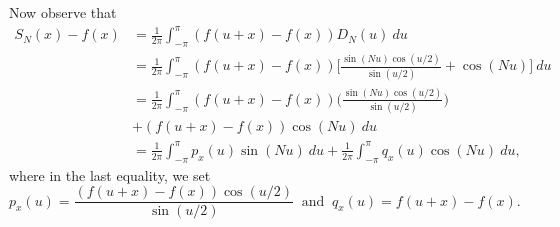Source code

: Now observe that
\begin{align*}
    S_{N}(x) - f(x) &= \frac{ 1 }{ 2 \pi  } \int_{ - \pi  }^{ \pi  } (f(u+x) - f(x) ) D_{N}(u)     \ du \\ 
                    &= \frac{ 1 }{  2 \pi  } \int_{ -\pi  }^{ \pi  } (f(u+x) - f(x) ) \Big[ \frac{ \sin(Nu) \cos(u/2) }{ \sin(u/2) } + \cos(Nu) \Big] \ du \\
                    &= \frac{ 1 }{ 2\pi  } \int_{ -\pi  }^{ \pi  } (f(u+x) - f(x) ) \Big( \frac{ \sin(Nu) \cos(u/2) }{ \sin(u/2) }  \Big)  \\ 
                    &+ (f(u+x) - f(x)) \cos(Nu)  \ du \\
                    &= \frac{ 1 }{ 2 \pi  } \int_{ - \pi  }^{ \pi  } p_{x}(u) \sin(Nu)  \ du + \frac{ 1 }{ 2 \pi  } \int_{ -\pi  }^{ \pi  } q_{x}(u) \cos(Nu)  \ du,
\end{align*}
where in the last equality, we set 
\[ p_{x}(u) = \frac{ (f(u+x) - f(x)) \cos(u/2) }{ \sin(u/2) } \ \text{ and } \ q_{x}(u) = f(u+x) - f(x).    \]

——————————

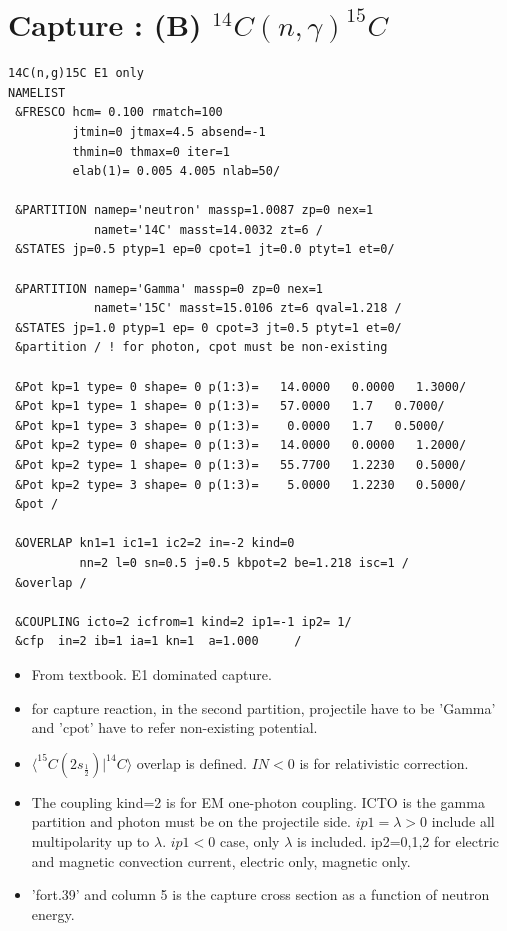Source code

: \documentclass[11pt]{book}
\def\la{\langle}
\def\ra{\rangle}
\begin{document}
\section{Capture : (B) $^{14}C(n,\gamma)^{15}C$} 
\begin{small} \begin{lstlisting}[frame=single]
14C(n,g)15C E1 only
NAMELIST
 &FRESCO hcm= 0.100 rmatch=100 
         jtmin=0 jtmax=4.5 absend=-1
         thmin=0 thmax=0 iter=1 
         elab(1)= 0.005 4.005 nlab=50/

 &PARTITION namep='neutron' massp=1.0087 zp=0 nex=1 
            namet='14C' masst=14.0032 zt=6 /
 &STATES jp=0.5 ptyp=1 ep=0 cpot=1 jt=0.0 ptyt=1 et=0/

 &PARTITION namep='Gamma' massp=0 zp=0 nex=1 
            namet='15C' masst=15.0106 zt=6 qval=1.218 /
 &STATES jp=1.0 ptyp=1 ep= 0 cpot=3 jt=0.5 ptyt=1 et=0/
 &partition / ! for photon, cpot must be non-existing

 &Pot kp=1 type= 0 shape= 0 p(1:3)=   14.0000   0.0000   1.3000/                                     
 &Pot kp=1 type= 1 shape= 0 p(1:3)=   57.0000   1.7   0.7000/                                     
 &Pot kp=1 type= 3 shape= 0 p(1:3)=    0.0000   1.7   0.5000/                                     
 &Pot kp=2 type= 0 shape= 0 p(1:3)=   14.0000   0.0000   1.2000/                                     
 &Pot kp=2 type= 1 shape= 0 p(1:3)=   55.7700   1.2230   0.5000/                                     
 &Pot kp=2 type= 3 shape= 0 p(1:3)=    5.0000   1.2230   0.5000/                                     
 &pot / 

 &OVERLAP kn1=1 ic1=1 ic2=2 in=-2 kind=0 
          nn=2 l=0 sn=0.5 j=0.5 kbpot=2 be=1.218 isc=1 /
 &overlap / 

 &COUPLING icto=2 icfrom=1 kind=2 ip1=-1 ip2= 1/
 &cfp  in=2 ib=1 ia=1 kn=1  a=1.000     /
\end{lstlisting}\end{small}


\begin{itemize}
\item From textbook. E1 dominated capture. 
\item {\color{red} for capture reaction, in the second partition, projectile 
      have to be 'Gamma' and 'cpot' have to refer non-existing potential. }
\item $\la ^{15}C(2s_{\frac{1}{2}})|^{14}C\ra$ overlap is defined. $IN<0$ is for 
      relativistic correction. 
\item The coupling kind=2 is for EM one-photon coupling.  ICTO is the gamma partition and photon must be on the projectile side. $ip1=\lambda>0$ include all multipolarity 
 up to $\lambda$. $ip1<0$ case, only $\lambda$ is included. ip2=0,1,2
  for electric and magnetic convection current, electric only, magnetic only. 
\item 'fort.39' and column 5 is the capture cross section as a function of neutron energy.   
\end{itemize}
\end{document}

——————————

> Your objective:
Show each line of the data that contains the string "cpot".

> Solution:
 &STATES jp=0.5 ptyp=1 ep=0 cpot=1 jt=0.0 ptyt=1 et=0/
 &STATES jp=1.0 ptyp=1 ep= 0 cpot=3 jt=0.5 ptyt=1 et=0/
 &partition / ! for photon, cpot must be non-existing
      have to be 'Gamma' and 'cpot' have to refer non-existing potential. }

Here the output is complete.